**GOAL OF THE EXERCISE:** Write out exactly, please, every line from the beginning of the entries to the line holding "The glory of God is in your spirit.", and no pictures.

[Collected data]
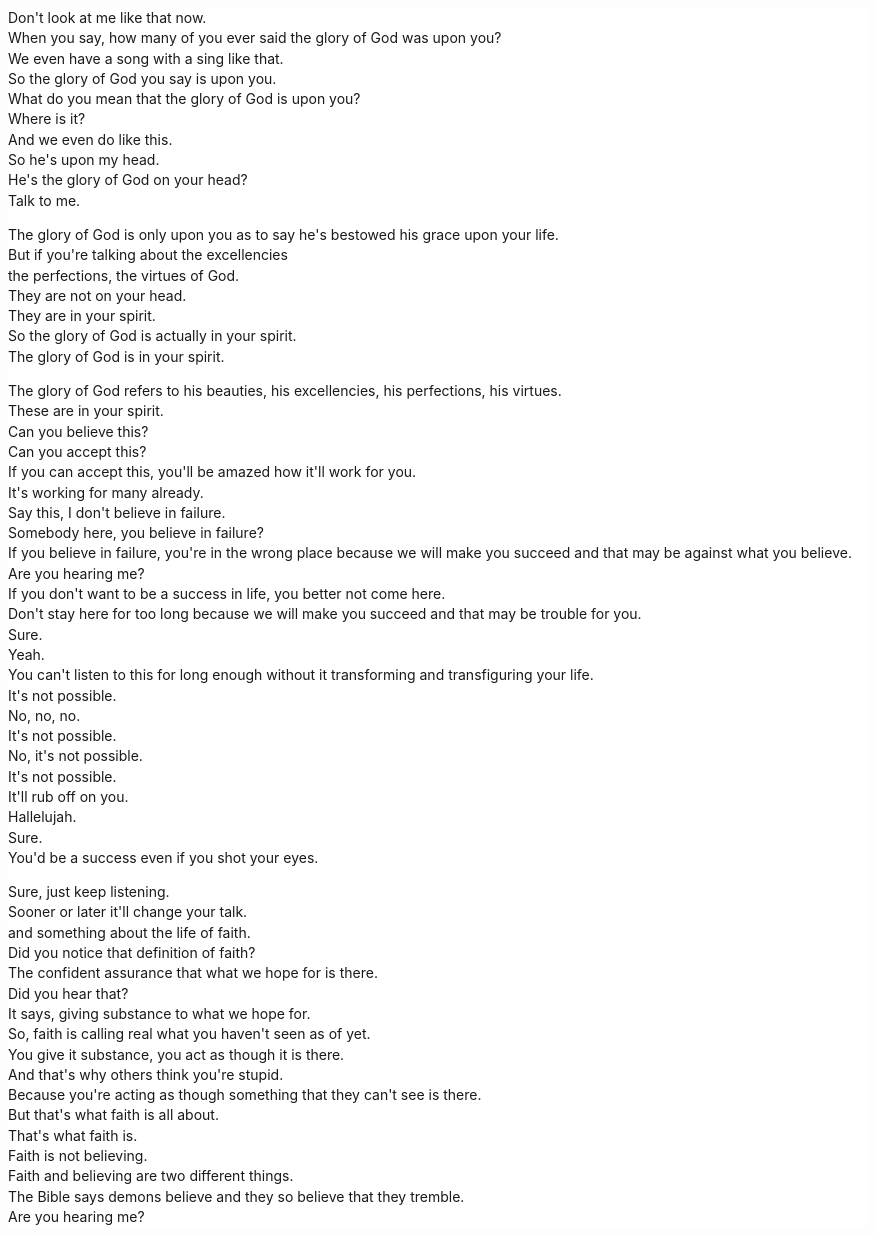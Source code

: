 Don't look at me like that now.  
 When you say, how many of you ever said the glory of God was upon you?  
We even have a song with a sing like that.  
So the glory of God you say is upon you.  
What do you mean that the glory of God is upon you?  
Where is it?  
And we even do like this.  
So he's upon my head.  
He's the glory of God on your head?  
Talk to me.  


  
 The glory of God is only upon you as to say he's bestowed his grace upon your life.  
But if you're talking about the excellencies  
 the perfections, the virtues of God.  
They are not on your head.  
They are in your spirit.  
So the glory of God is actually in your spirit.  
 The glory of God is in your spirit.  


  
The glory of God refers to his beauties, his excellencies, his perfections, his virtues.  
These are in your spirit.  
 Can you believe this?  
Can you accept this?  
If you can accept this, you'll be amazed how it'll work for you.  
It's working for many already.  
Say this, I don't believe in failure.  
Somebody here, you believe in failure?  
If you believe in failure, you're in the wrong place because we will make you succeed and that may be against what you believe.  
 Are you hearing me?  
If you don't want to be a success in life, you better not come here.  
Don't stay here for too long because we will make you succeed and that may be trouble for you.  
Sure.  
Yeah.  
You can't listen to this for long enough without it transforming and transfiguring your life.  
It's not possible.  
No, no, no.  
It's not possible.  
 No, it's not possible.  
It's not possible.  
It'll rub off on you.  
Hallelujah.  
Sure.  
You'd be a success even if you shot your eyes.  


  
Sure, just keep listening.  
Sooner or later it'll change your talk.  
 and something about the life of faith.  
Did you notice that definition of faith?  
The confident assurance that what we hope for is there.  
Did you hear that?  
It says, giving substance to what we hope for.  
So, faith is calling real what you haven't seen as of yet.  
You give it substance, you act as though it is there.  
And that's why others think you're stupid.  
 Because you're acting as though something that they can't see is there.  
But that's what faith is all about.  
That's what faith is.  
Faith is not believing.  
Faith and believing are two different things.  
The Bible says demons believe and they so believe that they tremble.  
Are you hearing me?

**OUTPUT OF THE EXERCISE:**
Source code

: Don't look at me like that now.  
 When you say, how many of you ever said the glory of God was upon you?  
We even have a song with a sing like that.  
So the glory of God you say is upon you.  
What do you mean that the glory of God is upon you?  
Where is it?  
And we even do like this.  
So he's upon my head.  
He's the glory of God on your head?  
Talk to me.  


  
 The glory of God is only upon you as to say he's bestowed his grace upon your life.  
But if you're talking about the excellencies  
 the perfections, the virtues of God.  
They are not on your head.  
They are in your spirit.  
So the glory of God is actually in your spirit.  
 The glory of God is in your spirit.  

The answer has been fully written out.